C’est ma troisième vision de Siegfried dans cette production et je reste toujours aussi émerveillé, en remarquant çà et là des points oubliés : le rôle de l’oiseau au troisième acte, qui pousse Siegfried au lit, le jeu de Siegfried dans ce même troisième acte, d’abord timide et fuyant, puis au contraire envahi de désir, le jeu ironique du Wanderer au deuxième acte contre Alberich, en le mimant dans la même attitude que dans Rheingold (crucifié par la lance) et surtout la grande précision du travail des acteurs et la maîtrise du jeu. C’est une vraie mise en scène de théâtre, qui travaille à la fois sur les relations entre les personnages et sur les images, je dirai une imagerie qui tout en illustrant le récit à la manière d’un livre d’enfants ou de ces livres qui s’ouvrent en proposant des images en relief.

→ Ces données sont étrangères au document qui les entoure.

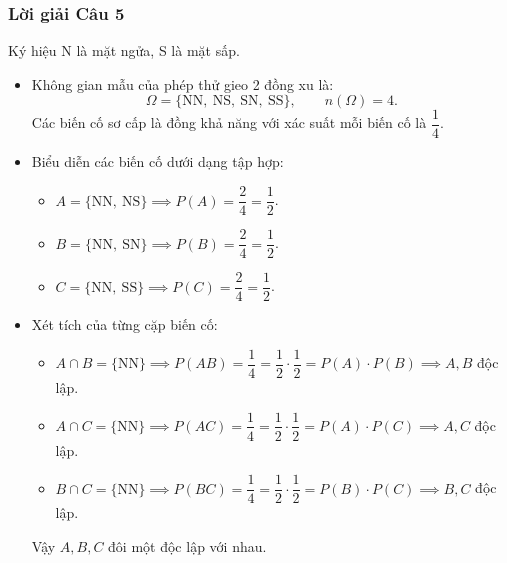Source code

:\documentclass[12pt,a4paper]{article}
\theoremstyle{definition}
\begin{document}
\subsubsection*{Lời giải Câu 5}
Ký hiệu N là mặt ngửa, S là mặt sấp.
\begin{itemize}
    \item Không gian mẫu của phép thử gieo 2 đồng xu là:
    \[
    \Omega = \{\text{NN},\ \text{NS},\ \text{SN},\ \text{SS}\}, \qquad n(\Omega) = 4.
    \]
    Các biến cố sơ cấp là đồng khả năng với xác suất mỗi biến cố là $\dfrac{1}{4}$.
    \item Biểu diễn các biến cố dưới dạng tập hợp:
    \begin{itemize}
        \item $A = \{\text{NN},\ \text{NS}\} \implies P(A) = \dfrac{2}{4} = \dfrac{1}{2}$.
        \item $B = \{\text{NN},\ \text{SN}\} \implies P(B) = \dfrac{2}{4} = \dfrac{1}{2}$.
        \item $C = \{\text{NN},\ \text{SS}\} \implies P(C) = \dfrac{2}{4} = \dfrac{1}{2}$.
    \end{itemize}
    \item Xét tích của từng cặp biến cố:
    \begin{itemize}
        \item $A \cap B = \{\text{NN}\} \implies P(AB) = \dfrac{1}{4} = \dfrac{1}{2} \cdot \dfrac{1}{2} = P(A) \cdot P(B) \implies A, B$ độc lập.
        \item $A \cap C = \{\text{NN}\} \implies P(AC) = \dfrac{1}{4} = \dfrac{1}{2} \cdot \dfrac{1}{2} = P(A) \cdot P(C) \implies A, C$ độc lập.
        \item $B \cap C = \{\text{NN}\} \implies P(BC) = \dfrac{1}{4} = \dfrac{1}{2} \cdot \dfrac{1}{2} = P(B) \cdot P(C) \implies B, C$ độc lập.
    \end{itemize}
    Vậy $A, B, C$ đôi một độc lập với nhau.
\end{itemize}
\end{document}
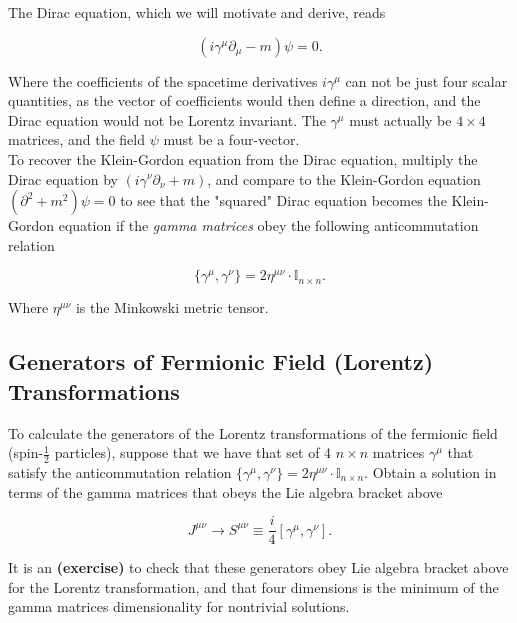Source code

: \noindent The Dirac equation, which we will motivate and derive, reads

\begin{equation}
(i \gamma^\mu \partial_\mu - m) \psi = 0 .
\end{equation}

\noindent Where the coefficients of the spacetime derivatives $i\gamma^\mu$ can not be just four scalar quantities, as the vector of coefficients would then define a direction, and the Dirac equation would not be Lorentz invariant. The $\gamma^\mu$ must actually be $4\times 4$ matrices, and the field $\psi$ must be a four-vector. \\

\noindent To recover the Klein-Gordon equation from the Dirac equation, multiply the Dirac equation by $(i \gamma^\nu \partial_\nu + m)$, and compare to the Klein-Gordon equation $(\partial^2 + m^2)\psi=0$ to see that the "squared" Dirac equation becomes the Klein-Gordon equation if the \textit{gamma matrices} obey the following anticommutation relation

\begin{equation}
\{ \gamma^\mu, \gamma^\nu \} = 2 \eta^{\mu\nu} \cdot \mathbb{I}_{n \times n}.
\end{equation}

\noindent Where $\eta^{\mu\nu}$ is the Minkowski metric tensor.

\subsection*{Generators of Fermionic Field (Lorentz) Transformations}

\noindent To calculate the generators of the Lorentz transformations of the fermionic field (spin-$\frac{1}{2}$ particles), suppose that we have that set of 4 $n \times n$ matrices $\gamma^\mu$ that satisfy the anticommutation relation $\{ \gamma^\mu, \gamma^\nu \} = 2 \eta^{\mu\nu} \cdot \mathbb{I}_{n \times n}$. Obtain a solution in terms of the gamma matrices that obeys the Lie algebra bracket above

\begin{equation}
J^{\mu\nu} \to S^{\mu\nu} \equiv \frac{i}{4} [\gamma^\mu, \gamma^\nu].
\end{equation}

\noindent It is an \textbf{(exercise)} to check that these generators obey Lie algebra bracket above for the Lorentz transformation, and that four dimensions is the minimum of the gamma matrices dimensionality for nontrivial solutions. \\

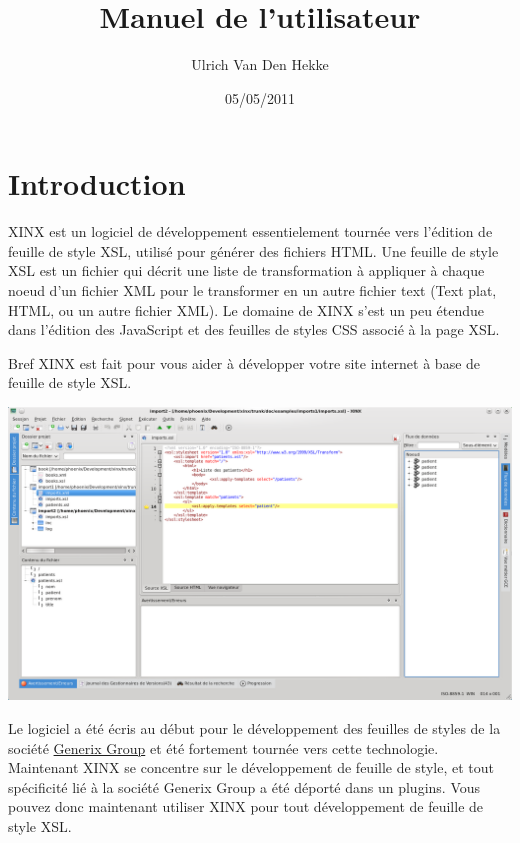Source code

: \documentclass[a4paper,10pt,twoside]{book}
\author{Ulrich Van Den Hekke}
\date{05/05/2011}
\title{Manuel de l'utilisateur}
\begin{document}
  
\maketitle

\tableofcontents {}

\chapter{Introduction}

XINX est un logiciel de développement essentielement tournée vers l'édition de feuille de style XSL, utilisé pour générer des fichiers HTML. 
Une feuille de style XSL est un fichier qui décrit une liste de transformation à appliquer à chaque noeud d'un fichier XML pour le transformer en un autre fichier text (Text plat, HTML, ou un autre fichier XML). Le domaine de XINX s'est un peu étendue dans l'édition des JavaScript et des feuilles de styles CSS associé à la page XSL.

Bref XINX est fait pour vous aider à développer votre site internet à base de feuille de style XSL.

\begin{center}
 \includegraphics[width=\textwidth]{./mainform.png}
\end{center}

Le logiciel a été écris au début pour le développement des feuilles de styles de la société \href{http://www.generixgroup.com/}{Generix Group} et été fortement tournée vers cette technologie. Maintenant XINX se concentre sur le développement de feuille de style, et tout spécificité lié à la société Generix Group a été déporté dans un plugins. Vous pouvez donc maintenant utiliser XINX pour tout développement de feuille de style XSL.
\end{document}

En 2013, Siegfried était Lance Ryan, avec ses immenses qualités et son engagement et en janvier, il était dans un très bon soir vocal tout comme Catherine Naglestad d’ailleurs (le duo était exceptionnel). Cette fois-ci, au milieu d’une distribution assez proche de celle de 2013, Siegfried, c’est Stephen Gould, auréolé de ses derniers Tristan triomphaux. Ce qui fait que certains attendent de lui LA prestation définitive…Mais Tristan n’est pas Siegfried.
Quand finira-t-on par comprendre que les rôles de Heldentenor ne sont pas superposables, et que de Heldentenor aujourd’hui, il y en a pas, ou si peu.
La plupart des Heldentenor aujourd’hui sont des ténors dramatiques qui forcent leur voix ou qui s’y essaient. C’est vrai que Stephen Gould s’en rapprocherait, mais son Siegfried a montré malgré bien des moments magnifiques et d’indéniables qualités vocales que nous n’y étions pas tout à fait ce soir.
Stephen Gould, découvert à Bayreuth à l’occasion d’un mémorable Tannhäuser dirigé par un non moins mémorable Christian Thielemann, est aussi un mémorable Tristan. Il est vrai que Tristan comme Siegfried est un rôle qui nécessite toute l’étendue du spectre, mais malgré tout plus homogène mais surtout exigeant moins d’engagement physique : Siegfried doit jouer, bouger, sauter sans cesse et sur l’ensemble de la soirée. Tristan beaucoup moins.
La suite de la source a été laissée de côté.